13 June 2007

Unjustified Optimism

I've noticed that.. people tend to fill in the gaps of stories with good things, or good endings and what not. They even take relatively ambiguous phrases such as "happily ever after" and mold it into their own image, without ever noticing that Cinderella and the Prince, living "happily ever after" is as relative as "the three ugly step-sisters". Why believe everything you read anyway?

Take for example, the recent ending of the Sopranos on HBO. I'm not completely sure what all the opinions are, but I'm certain you don't want Tony Soprano to die at the hands of those quiet customers at the restaurant. No way!

It'd be better if he shot everyone in the restaurant and took his family into the countryside where he quit the mob business and lived happily ever after. Perhaps what was bugging so many people was that the ending didn't set up enough of a "gap" for "a happily ever after" scenario to be envisioned. Too many criminals at the bar, too many variables to deal with. It would have been better if the show ended with him driving up to some country-side home. But you would all regret that ending later on! Tony turns lame.

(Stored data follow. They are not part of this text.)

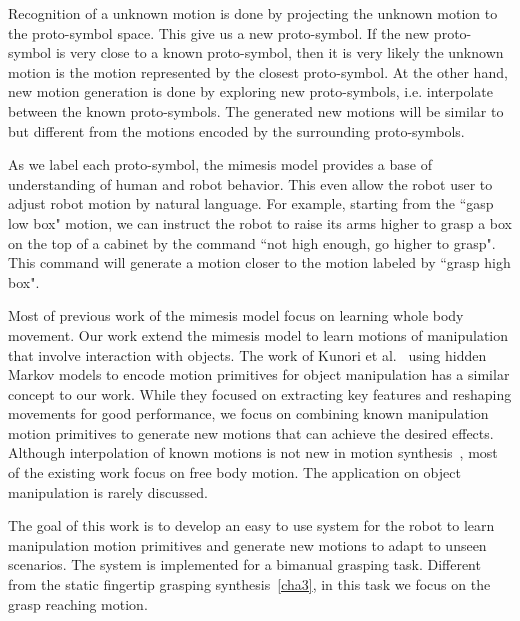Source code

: Recognition of a unknown motion is done by projecting the unknown motion to the proto-symbol space. This give us a new proto-symbol. If the new proto-symbol is very close to a known proto-symbol, then it is very likely the unknown motion is the motion represented by the closest proto-symbol. At the other hand, new motion generation is done by exploring new proto-symbols, i.e. interpolate between the known proto-symbols. The generated new motions will be similar to but different from the motions encoded by the surrounding proto-symbols.

As we label each proto-symbol, the mimesis model provides a base of understanding of human and robot behavior. This even allow the robot user to adjust robot motion by natural language. For example, starting from the ``gasp low box" motion, we can instruct the robot to raise its arms higher to grasp a box on the top of a cabinet by the command ``not high enough, go higher to grasp". This command will generate a motion closer to the motion labeled by ``grasp high box".

Most of previous work of the mimesis model focus on learning whole body movement. Our work extend the mimesis model to learn motions of manipulation that involve interaction with objects.
The work of Kunori et al.~\citep{kunori2009associating} using hidden Markov models to encode motion primitives for object manipulation has a similar concept to our work. While they focused on extracting key features and reshaping movements for good performance, we focus on combining known manipulation motion primitives to generate new motions that can achieve the desired effects. Although interpolation of known motions is not new in motion synthesis~\citep{hoshino2004interpolation,glardon2004pca}, most of the existing work focus on free body motion. The application on object manipulation is rarely discussed.

The goal of this work is to develop an easy to use system for the robot to learn manipulation motion primitives and generate new motions to adapt to unseen scenarios. The system is implemented for a bimanual grasping task. Different from the static fingertip grasping synthesis~\ref{cha3}, in this task we focus on the grasp reaching motion.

What a genius ending that was.

In any case, coming back to Cinderella and the Prince, I'm sure the class differences tore them apart, or Cinderella was a workaholic and died after trying to clean the Prince's mansion, or maybe her Mercedes rams into a pillar at a hundred miles an hour. Really? Lived Happily Forever? Unbelievable.

There was a point to this bitter post, but I seem to have forgotten. I'll let you fill in that gap.